Task description
Whatever the lines below say, output them exactly.

Data records
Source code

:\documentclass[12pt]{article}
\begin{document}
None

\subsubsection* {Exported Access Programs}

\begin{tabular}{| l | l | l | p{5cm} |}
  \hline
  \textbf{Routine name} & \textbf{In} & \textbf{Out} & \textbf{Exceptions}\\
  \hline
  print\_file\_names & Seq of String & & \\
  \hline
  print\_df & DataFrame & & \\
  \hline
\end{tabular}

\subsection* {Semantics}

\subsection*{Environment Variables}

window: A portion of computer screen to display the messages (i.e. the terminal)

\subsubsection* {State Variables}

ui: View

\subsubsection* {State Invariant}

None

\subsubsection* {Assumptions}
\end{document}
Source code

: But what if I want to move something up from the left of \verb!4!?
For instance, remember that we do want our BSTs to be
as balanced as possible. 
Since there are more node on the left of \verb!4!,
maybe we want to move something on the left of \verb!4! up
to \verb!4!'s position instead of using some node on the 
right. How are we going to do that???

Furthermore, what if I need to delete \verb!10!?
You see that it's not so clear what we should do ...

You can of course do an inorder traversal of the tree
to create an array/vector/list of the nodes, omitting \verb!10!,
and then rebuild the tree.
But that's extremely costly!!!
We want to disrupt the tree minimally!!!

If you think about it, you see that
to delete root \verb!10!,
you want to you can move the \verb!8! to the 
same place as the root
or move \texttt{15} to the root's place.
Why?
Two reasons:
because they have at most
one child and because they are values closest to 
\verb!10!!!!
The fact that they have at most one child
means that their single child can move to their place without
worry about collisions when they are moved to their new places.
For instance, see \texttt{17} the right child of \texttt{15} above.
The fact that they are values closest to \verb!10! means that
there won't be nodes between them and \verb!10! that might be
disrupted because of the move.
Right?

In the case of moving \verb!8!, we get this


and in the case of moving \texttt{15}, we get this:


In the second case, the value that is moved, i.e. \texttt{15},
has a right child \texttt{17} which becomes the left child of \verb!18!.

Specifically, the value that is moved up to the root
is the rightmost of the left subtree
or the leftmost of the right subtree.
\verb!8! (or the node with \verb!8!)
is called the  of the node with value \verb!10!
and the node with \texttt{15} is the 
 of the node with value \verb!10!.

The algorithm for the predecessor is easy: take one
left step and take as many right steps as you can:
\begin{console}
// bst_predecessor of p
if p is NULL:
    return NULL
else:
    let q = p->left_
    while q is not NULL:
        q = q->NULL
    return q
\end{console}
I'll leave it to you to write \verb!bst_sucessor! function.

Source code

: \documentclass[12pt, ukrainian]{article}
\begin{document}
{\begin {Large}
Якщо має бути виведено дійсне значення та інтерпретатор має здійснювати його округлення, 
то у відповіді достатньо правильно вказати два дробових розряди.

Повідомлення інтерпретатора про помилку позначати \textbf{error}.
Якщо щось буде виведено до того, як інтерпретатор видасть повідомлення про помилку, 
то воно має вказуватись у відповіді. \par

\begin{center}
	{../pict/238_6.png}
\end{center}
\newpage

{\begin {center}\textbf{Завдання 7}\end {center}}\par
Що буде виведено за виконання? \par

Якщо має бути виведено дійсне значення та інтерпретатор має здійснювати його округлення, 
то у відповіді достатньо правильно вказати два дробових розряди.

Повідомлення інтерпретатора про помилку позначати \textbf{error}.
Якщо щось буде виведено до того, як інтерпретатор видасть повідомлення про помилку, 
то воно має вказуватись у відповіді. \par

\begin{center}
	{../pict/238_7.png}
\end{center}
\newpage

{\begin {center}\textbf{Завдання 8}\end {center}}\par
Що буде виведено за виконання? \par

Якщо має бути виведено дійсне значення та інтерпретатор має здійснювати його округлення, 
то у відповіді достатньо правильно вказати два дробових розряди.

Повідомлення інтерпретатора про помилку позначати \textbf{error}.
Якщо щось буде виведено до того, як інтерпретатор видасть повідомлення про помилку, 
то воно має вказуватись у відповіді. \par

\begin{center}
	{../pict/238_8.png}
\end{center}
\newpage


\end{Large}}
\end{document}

Written solution
Source code

:\documentclass[12pt]{article}
\begin{document}
None

\subsubsection* {Exported Access Programs}

\begin{tabular}{| l | l | l | p{5cm} |}
  \hline
  \textbf{Routine name} & \textbf{In} & \textbf{Out} & \textbf{Exceptions}\\
  \hline
  print\_file\_names & Seq of String & & \\
  \hline
  print\_df & DataFrame & & \\
  \hline
\end{tabular}

\subsection* {Semantics}

\subsection*{Environment Variables}

window: A portion of computer screen to display the messages (i.e. the terminal)

\subsubsection* {State Variables}

ui: View

\subsubsection* {State Invariant}

None

\subsubsection* {Assumptions}
\end{document}
Source code

: But what if I want to move something up from the left of \verb!4!?
For instance, remember that we do want our BSTs to be
as balanced as possible. 
Since there are more node on the left of \verb!4!,
maybe we want to move something on the left of \verb!4! up
to \verb!4!'s position instead of using some node on the 
right. How are we going to do that???

Furthermore, what if I need to delete \verb!10!?
You see that it's not so clear what we should do ...

You can of course do an inorder traversal of the tree
to create an array/vector/list of the nodes, omitting \verb!10!,
and then rebuild the tree.
But that's extremely costly!!!
We want to disrupt the tree minimally!!!

If you think about it, you see that
to delete root \verb!10!,
you want to you can move the \verb!8! to the 
same place as the root
or move \texttt{15} to the root's place.
Why?
Two reasons:
because they have at most
one child and because they are values closest to 
\verb!10!!!!
The fact that they have at most one child
means that their single child can move to their place without
worry about collisions when they are moved to their new places.
For instance, see \texttt{17} the right child of \texttt{15} above.
The fact that they are values closest to \verb!10! means that
there won't be nodes between them and \verb!10! that might be
disrupted because of the move.
Right?

In the case of moving \verb!8!, we get this


and in the case of moving \texttt{15}, we get this:


In the second case, the value that is moved, i.e. \texttt{15},
has a right child \texttt{17} which becomes the left child of \verb!18!.

Specifically, the value that is moved up to the root
is the rightmost of the left subtree
or the leftmost of the right subtree.
\verb!8! (or the node with \verb!8!)
is called the  of the node with value \verb!10!
and the node with \texttt{15} is the 
 of the node with value \verb!10!.

The algorithm for the predecessor is easy: take one
left step and take as many right steps as you can:
\begin{console}
// bst_predecessor of p
if p is NULL:
    return NULL
else:
    let q = p->left_
    while q is not NULL:
        q = q->NULL
    return q
\end{console}
I'll leave it to you to write \verb!bst_sucessor! function.

Source code

: \documentclass[12pt, ukrainian]{article}
\begin{document}
{\begin {Large}
Якщо має бути виведено дійсне значення та інтерпретатор має здійснювати його округлення, 
то у відповіді достатньо правильно вказати два дробових розряди.

Повідомлення інтерпретатора про помилку позначати \textbf{error}.
Якщо щось буде виведено до того, як інтерпретатор видасть повідомлення про помилку, 
то воно має вказуватись у відповіді. \par

\begin{center}
	{../pict/238_6.png}
\end{center}
\newpage

{\begin {center}\textbf{Завдання 7}\end {center}}\par
Що буде виведено за виконання? \par

Якщо має бути виведено дійсне значення та інтерпретатор має здійснювати його округлення, 
то у відповіді достатньо правильно вказати два дробових розряди.

Повідомлення інтерпретатора про помилку позначати \textbf{error}.
Якщо щось буде виведено до того, як інтерпретатор видасть повідомлення про помилку, 
то воно має вказуватись у відповіді. \par

\begin{center}
	{../pict/238_7.png}
\end{center}
\newpage

{\begin {center}\textbf{Завдання 8}\end {center}}\par
Що буде виведено за виконання? \par

Якщо має бути виведено дійсне значення та інтерпретатор має здійснювати його округлення, 
то у відповіді достатньо правильно вказати два дробових розряди.

Повідомлення інтерпретатора про помилку позначати \textbf{error}.
Якщо щось буде виведено до того, як інтерпретатор видасть повідомлення про помилку, 
то воно має вказуватись у відповіді. \par

\begin{center}
	{../pict/238_8.png}
\end{center}
\newpage


\end{Large}}
\end{document}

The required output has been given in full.